Egypt’s control of the Nile is legendary. Although Ethiopia can lay claim to being a cradle of humankind, Egypt has controlled and exploited the Nile downstream to create an important chapter in human history and development. GERD’s construction changes that dynamic fundamentally. Ethiopia has achieved a hydropolitical balance and could further challenge Egypt’s dominance among the other Nile Basin countries as well.
How did Ethiopia bring this century-old ambition to fruition, and outsmart the Egyptian Eagle in achieving it? The crux was timing. The updated Agreement on the Nile Basin Cooperative Framework was negotiated and signed in 2010 and came into force in 2011. During this time, the Arab Spring had taken Egypt’s eye off the ball.
The Hosni Mubarak regime, in the tradition of the Anwar Sadat years, had the Nile and Suez as primary foreign policy priorities. The Arab Spring ended Mubarak’s control, introducing a civilian government under Mohamed Morsi, who was in turn removed in 2013 by a military-led coalition under General Abdel Fattah el-Sisi – now the country’s civilian president.

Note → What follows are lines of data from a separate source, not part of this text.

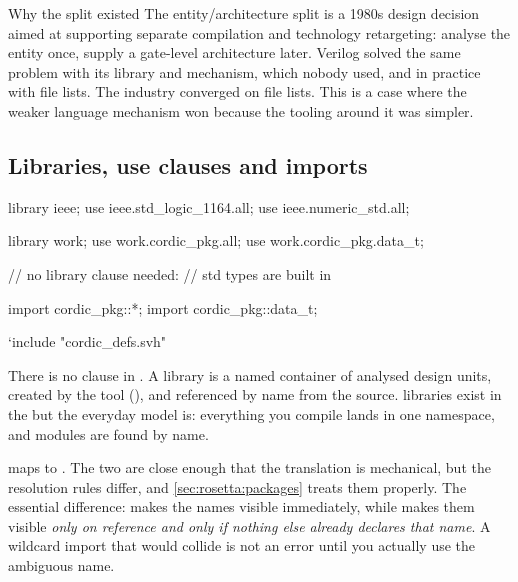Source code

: \begin{notebox}{Why the split existed}
The entity/architecture split is a 1980s design decision aimed at supporting
separate compilation and technology retargeting: analyse the entity once,
supply a gate-level architecture later. Verilog solved the same problem with
its library and  mechanism, which nobody used, and in practice with
file lists. The industry converged on file lists. This is a case where the
weaker language mechanism won because the tooling around it was simpler.
\end{notebox}

\subsection{Libraries, use clauses and imports}

\begin{rosetta}
\begin{rleft}
library ieee;
use ieee.std_logic_1164.all;
use ieee.numeric_std.all;

library work;
use work.cordic_pkg.all;
use work.cordic_pkg.data_t;
\end{rleft}
\begin{rright}
// no library clause needed:
// std types are built in

import cordic_pkg::*;
import cordic_pkg::data_t;

`include "cordic_defs.svh"
\end{rright}
\end{rosetta}


There is no  clause in \SV{}. A \VHDL{} library is a named
container of analysed design units, created by the tool
(), and referenced by name from the source. \SV{}
libraries exist in the \LRM{} but the everyday model is: everything you compile
lands in one namespace, and modules are found by name.

 maps to . The two are close enough
that the translation is mechanical, but the resolution rules differ, and
\cref{sec:rosetta:packages} treats them properly. The essential difference:
 makes the names visible immediately, while
 makes them visible \emph{only on reference and only if
nothing else already declares that name}. A wildcard import that would collide
is not an error until you actually use the ambiguous name.

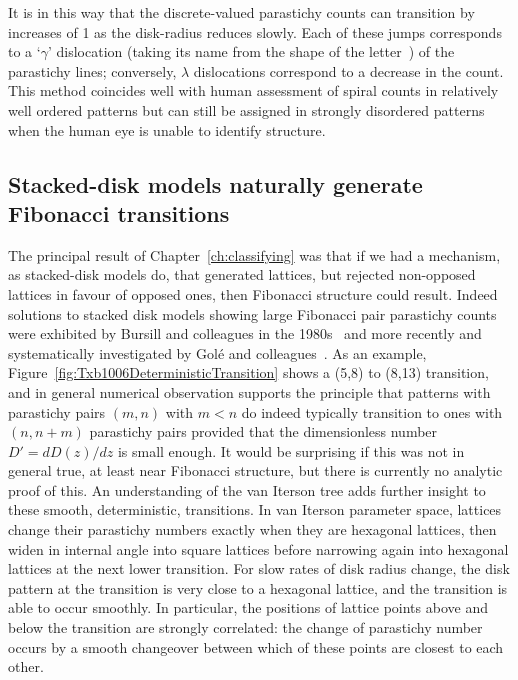 It is in this way that the discrete-valued parastichy counts can transition by increases of 1 as the disk-radius reduces slowly. 
	 Each of these jumps corresponds to a `$\gamma$' dislocation (taking its name from the shape of the letter~\cite{zagorska-marekPhyllotacticPatternsTransitions1985}) of the parastichy lines; conversely, $\lambda$ dislocations correspond to a decrease in the count.
This method coincides well with human assessment of spiral counts in relatively well ordered patterns but can still be assigned in strongly disordered patterns when the human eye is unable to identify structure. 


\subsection{Stacked-disk models naturally generate Fibonacci transitions}


The principal result of Chapter~\ref{ch:classifying} was that if we had a mechanism, as stacked-disk models do, that generated lattices, but rejected non-opposed lattices in favour of opposed ones, then Fibonacci structure could result.   
Indeed solutions to stacked disk models showing large Fibonacci pair parastichy counts were exhibited by Bursill and colleagues in the 1980s~\cite{bursillSpiralLatticeConcepts1987} and more recently and systematically investigated by Gol\'e and colleagues~\cite{goleFibonacciQuasisymmetricPhyllotaxis2016}.
 As an example, Figure~\ref{fig:Txb1006DeterministicTransition} shows a (5,8) to (8,13) transition, and in general numerical observation supports the principle that patterns with parastichy pairs $(m,n)$ with $m<n$ do indeed typically transition to ones with $(n,n+m)$ parastichy pairs provided that the dimensionless number $D'=dD(z)/dz$ is small enough. It would be surprising if this was not in general true, at least near Fibonacci structure, but there is currently no analytic proof of this.
 An understanding of the van Iterson tree adds further insight to these smooth, deterministic, transitions. In van Iterson parameter space, lattices change their parastichy numbers exactly when they are hexagonal lattices, then widen in internal angle into square lattices before narrowing again into hexagonal lattices at the next lower transition.  For slow rates of disk radius change, the disk pattern at the transition is very close to a hexagonal lattice, and the transition is able to occur smoothly. In particular, the positions of lattice points above and below the transition are strongly correlated: the change of parastichy number occurs by a smooth changeover between which of these points are closest to each other. 
 

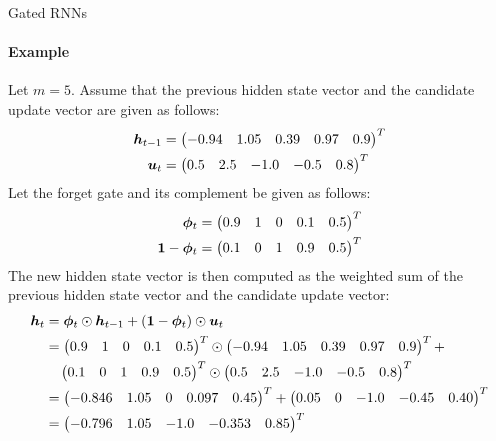\begin{frame}{Gated RNNs}
\framesubtitle{Example}
    Let $m=5$. Assume that the previous hidden state vector and the 
    candidate update vector are given as follows:
    \begin{align*}
        {\boldsymbol h}_{t-1} &= \begin{pmatrix} -0.94 & 1.05 & 0.39 & 0.97 & 0.9 \end{pmatrix}^T\\
        {\boldsymbol u}_t & = \begin{pmatrix} 0.5 & 2.5 & -1.0 & -0.5 & 0.8 \end{pmatrix}^T
    \end{align*}
    Let the forget gate and its complement be given as follows:
    \begin{align*}
        {\bm \phi}_t& =  \begin{pmatrix} 0.9 & 1& 0 & 0.1 & 0.5 \end{pmatrix}^T\\
        \mathbf{1}-{\bm \phi}_t& =  \begin{pmatrix} 0.1 & 0& 1 & 0.9 & 0.5 \end{pmatrix}^T
    \end{align*}
    The new hidden state vector is then computed as the weighted sum of
    the previous hidden state vector and the candidate update vector:
    \begin{align*}
    {\boldsymbol h}_t & = {\bm \phi}_t \odot {\boldsymbol h}_{t-1} + (\mathbf{1} -{\bm \phi}_t) \odot {\boldsymbol u}_t\\
              & = \begin{pmatrix} 0.9 & 1& 0 & 0.1 & 0.5 \end{pmatrix}^T \odot 
              \begin{pmatrix} -0.94 & 1.05  & 0.39 & 0.97 & 0.9 \end{pmatrix}^T +\\
              & \quad \begin{pmatrix} 0.1 & 0& 1 & 0.9 & 0.5 \end{pmatrix}^T \odot 
              \begin{pmatrix} 0.5 & 2.5 & -1.0 & -0.5 & 0.8 \end{pmatrix}^T\\
                & = 
                \begin{pmatrix} -0.846 & 1.05 & 0 & 0.097 & 0.45 \end{pmatrix}^T +
                \begin{pmatrix} 0.05 & 0 & -1.0 & -0.45 & 0.40 \end{pmatrix}^T\\
                & =\begin{pmatrix} -0.796 & 1.05 & -1.0 & -0.353 & 0.85 \end{pmatrix}^T
    \end{align*}
\end{frame}
%
%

The net result was less attention to the intricacies of the Nile framework negotiations. GERD’s implementation was accelerated first under Ethiopia’s Meles Zenawi, followed by Hailemariam Desalegn, and completed under Prime Minister Abiy Ahmed Ali.
Some Ethiopian leaders want consumptive use, pushing for more dams to be built on other Nile tributaries
The GERD hydroelectric plant contributes significantly to ending Ethiopia’s power deficit in electricity, producing 5 100 MW, close to its design capacity. But it arguably also offers downstream flood mitigation.
Its design as a national project, with ordinary Ethiopians given the chance to contribute, lends weight to the slogans claiming that the dam was built on the blood, sweat and tears of the public. GERD has provided a badly needed national convergence project in the wake of internal conflict.
However, some Ethiopian leaders are pressing for a move to consumptive use, pushing for more dams to be built on other Nile tributaries. If pursued, this would reduce downstream flows, creating a difficult water conundrum for Egypt.
As a result, Egypt officially registered its objection to GERD at the UN Security Council on 9 September – the day of the dam’s inauguration. Ethiopia quickly responded without fear of confrontation, accusing Egypt of having a ‘colonial mindset’, ratcheting up the potential for conflict.
Like Egypt, other major African nations are also downstream countries in their regions. South Africa is downstream of Lesotho on the Senqu-Orange River. South Africa and Lesotho have the troubled origins of an unequal partnership, which to some degree continues.
With the current lethargy on climate investment, climate change will increase the risk of water wars
The original 1986 treaty was signed by PW Botha’s apartheid government and Lesotho’s newly installed military government under General Justin Lekhanya. The general had removed prime minister Joseph Leabua Jonathan, who had opposed the Lesotho Highlands project, in what was called a ‘water coup.’
From those controversial beginnings, the parties developed one of the most sophisticated and better functioning transboundary water governance systems in the world – the Orange-Senqu River Basin Commission.
In Nigeria, the Niger River flows through hostile upstream neighbours in the form of Mali and Niger before pouring into the sea in the conflict-ridden Niger Delta. The Niger River lacks an equivalent water governance mechanism and is therefore arguably at a higher risk, similar to Egypt.
In a world dominated by a national security-first paradigm, water security is paramount. Climate change is a major threat multiplier, and the current lethargy on climate action investment is set to increase risk levels. Upstream activism could easily reset centuries-old power balances, which in some cases could be catastrophic for downstream players.
Sincere and highly functional cooperation agreements are key. They require infrastructure investment that promotes water sharing and energy beneficiation for mutual development, peace and security.